Wow, "Twin Peaks", there's a blast from the past. I never missed it, now I watch *NO* TV at all, except for the Tour de France. Poor, poor pitiful me.


----------



## sulphur (Jun 2, 2011)

I find myself watching more stuff off of the net lately.

United States of Tara
Dexter
Nurse Jackie


----------



## Stratin2traynor (Sep 27, 2006)

I've actually started watching "Burning Love" on the internet. It's a parody of "The Bachelor". The episodes are about 10 minutes long and are hilarious. I hope the creators keep it up.

Also I forgot to mention Dexter. Awesome.

Another series I just finished watching was Battlestar Galactica (2003). I thought I would only make it through a few episodes before losing interest but it was very well done. 

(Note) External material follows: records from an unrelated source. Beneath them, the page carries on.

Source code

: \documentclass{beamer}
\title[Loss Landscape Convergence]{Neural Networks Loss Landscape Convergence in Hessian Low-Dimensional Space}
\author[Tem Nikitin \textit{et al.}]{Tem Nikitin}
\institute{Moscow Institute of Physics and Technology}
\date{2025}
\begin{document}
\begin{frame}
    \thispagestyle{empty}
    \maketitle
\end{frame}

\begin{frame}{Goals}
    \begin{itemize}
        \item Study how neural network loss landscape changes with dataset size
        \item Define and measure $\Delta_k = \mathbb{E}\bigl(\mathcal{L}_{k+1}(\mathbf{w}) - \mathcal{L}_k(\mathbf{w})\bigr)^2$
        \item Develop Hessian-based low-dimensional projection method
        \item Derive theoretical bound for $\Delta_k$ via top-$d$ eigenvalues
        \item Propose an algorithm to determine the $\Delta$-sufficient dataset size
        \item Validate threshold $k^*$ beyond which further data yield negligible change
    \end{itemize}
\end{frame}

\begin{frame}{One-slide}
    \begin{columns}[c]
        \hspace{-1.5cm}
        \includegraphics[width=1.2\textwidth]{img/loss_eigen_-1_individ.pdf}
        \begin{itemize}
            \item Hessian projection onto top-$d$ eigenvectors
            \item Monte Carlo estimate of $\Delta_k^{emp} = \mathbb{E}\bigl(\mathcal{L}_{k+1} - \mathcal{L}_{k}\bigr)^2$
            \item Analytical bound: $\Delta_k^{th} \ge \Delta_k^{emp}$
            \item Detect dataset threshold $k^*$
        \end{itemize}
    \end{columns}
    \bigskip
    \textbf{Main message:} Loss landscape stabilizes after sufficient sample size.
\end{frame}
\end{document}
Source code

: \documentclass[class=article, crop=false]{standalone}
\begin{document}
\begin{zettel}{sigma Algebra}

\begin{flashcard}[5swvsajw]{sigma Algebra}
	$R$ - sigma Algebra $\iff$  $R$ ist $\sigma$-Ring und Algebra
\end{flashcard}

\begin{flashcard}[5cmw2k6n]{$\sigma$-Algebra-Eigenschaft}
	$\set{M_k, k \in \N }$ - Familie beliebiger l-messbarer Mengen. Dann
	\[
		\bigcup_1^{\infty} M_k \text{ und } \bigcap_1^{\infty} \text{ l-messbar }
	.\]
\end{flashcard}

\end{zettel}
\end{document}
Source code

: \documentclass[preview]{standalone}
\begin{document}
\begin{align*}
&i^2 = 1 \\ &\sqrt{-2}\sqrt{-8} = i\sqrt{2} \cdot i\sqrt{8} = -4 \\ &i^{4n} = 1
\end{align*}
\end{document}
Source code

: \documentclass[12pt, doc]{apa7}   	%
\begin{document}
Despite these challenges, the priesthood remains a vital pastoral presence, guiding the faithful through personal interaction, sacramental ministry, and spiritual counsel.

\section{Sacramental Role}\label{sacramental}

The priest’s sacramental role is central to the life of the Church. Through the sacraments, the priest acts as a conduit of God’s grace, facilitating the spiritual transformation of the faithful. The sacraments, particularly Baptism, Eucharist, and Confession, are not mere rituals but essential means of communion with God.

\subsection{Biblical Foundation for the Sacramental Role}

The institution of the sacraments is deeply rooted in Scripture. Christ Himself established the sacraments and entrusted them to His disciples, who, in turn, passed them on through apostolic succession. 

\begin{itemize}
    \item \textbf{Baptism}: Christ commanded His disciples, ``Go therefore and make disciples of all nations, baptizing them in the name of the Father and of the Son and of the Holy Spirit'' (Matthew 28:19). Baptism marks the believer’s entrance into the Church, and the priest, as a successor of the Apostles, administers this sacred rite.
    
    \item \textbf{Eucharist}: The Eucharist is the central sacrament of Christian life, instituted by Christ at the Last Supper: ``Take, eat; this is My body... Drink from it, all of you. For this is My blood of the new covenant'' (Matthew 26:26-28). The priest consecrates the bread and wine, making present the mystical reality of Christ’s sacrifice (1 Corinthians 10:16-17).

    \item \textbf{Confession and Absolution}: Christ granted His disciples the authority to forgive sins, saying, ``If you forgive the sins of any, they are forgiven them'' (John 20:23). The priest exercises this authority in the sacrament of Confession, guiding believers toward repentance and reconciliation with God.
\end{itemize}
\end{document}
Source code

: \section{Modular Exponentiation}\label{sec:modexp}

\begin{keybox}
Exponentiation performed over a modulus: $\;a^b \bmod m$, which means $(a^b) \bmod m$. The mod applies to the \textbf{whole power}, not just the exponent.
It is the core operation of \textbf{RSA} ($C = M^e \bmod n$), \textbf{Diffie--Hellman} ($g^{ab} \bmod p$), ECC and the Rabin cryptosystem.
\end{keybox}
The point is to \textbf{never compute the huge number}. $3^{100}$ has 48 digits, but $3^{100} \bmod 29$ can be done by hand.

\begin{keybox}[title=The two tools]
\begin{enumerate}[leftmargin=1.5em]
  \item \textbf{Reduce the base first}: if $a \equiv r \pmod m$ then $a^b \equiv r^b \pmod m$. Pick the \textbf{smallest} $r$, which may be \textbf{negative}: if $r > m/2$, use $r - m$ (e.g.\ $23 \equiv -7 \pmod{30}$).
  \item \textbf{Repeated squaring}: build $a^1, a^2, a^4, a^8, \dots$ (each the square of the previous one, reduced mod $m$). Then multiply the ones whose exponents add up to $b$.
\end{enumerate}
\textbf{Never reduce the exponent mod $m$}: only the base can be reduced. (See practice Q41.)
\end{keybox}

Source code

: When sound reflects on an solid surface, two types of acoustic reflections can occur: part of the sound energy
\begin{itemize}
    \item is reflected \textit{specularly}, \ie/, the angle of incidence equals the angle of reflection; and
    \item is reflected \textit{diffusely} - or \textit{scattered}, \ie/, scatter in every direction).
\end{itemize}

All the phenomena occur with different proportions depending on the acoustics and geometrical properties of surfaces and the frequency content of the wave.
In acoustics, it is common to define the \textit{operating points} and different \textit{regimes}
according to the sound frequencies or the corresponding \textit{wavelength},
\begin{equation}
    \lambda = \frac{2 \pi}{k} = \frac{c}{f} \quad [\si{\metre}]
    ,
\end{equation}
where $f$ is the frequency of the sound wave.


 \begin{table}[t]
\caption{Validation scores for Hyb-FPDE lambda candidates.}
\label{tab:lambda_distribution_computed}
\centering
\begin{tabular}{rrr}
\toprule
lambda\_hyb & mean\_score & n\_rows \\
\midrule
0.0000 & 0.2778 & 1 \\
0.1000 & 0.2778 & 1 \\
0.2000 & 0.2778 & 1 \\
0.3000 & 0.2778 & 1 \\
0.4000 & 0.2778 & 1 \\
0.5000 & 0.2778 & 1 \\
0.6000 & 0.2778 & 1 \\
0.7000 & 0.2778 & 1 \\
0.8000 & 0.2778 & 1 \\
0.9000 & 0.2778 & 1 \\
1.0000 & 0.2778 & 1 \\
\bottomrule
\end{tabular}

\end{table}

If there are fans of Zombies, Vampire and Werewolves you should check out the short lived "Death Valley". I was very disappointed that the show was cancelled. Love it. It was great for a laugh.


----------



## Kenmac (Jan 24, 2007)

I used to watch a lot more television when I was younger. Nowadays I watch very little at all but I have found a few interesting new shows on the Internet. 
Shows I watched when I was younger:

Dragnet
Adam-12
The Jeffersons
One Day At A Time
All In The Family
M*A*S*H*
The Dick Van **** Show
The Twilight Zone
Night Gallery
The Honeymooners
Sanford And Son
Barney Miller
Night Court
The Cosby Show
St. Elsewhere
The Bob Newhart Show
The Odd Couple
Bonanza
Cannon
60 Minutes (From early 80's to around 2008)
Quincy M.E.
The Benny Hill Show
On The Buses
Mission:Impossible
Get Smart
Newhart
Cheers
Coach
SCTV
The Red Green Show
WKRP In Cincinatti
It's Garry Shandlings Show

And from the 90's on:
Frasier
Seinfeld (Started watching in 1989)
The Larry Sanders Show
Penn & Teller: Bullsh**
Real Time With Bill Maher
Mark Russell Comedy Specials
Curb Your Enthusiasm
Saturday Night Live (mainly early 90's, occasionally watched through the 80's)
Tekzilla (Internet Show)
My Cat From He11

An Internet show that I watch twice a week is a show called Tekzilla which is kind of a call for help/computer show which often features new technology as well. (Phones, Computers, etc.)
Recently I've been watching a show called My Cat From He11 which is somewhat of a "reality" based show (which I normally don't care for) but it's also pretty humourous and the host of the show, a guy named Jackson Galaxy, who's also a rock guitarist in Los Angeles, provides good tips for dealing with problem cats. Most of them are common sense and he basically goes to different homes and helps people deal with their cats although most of the time the problems stem from the owners.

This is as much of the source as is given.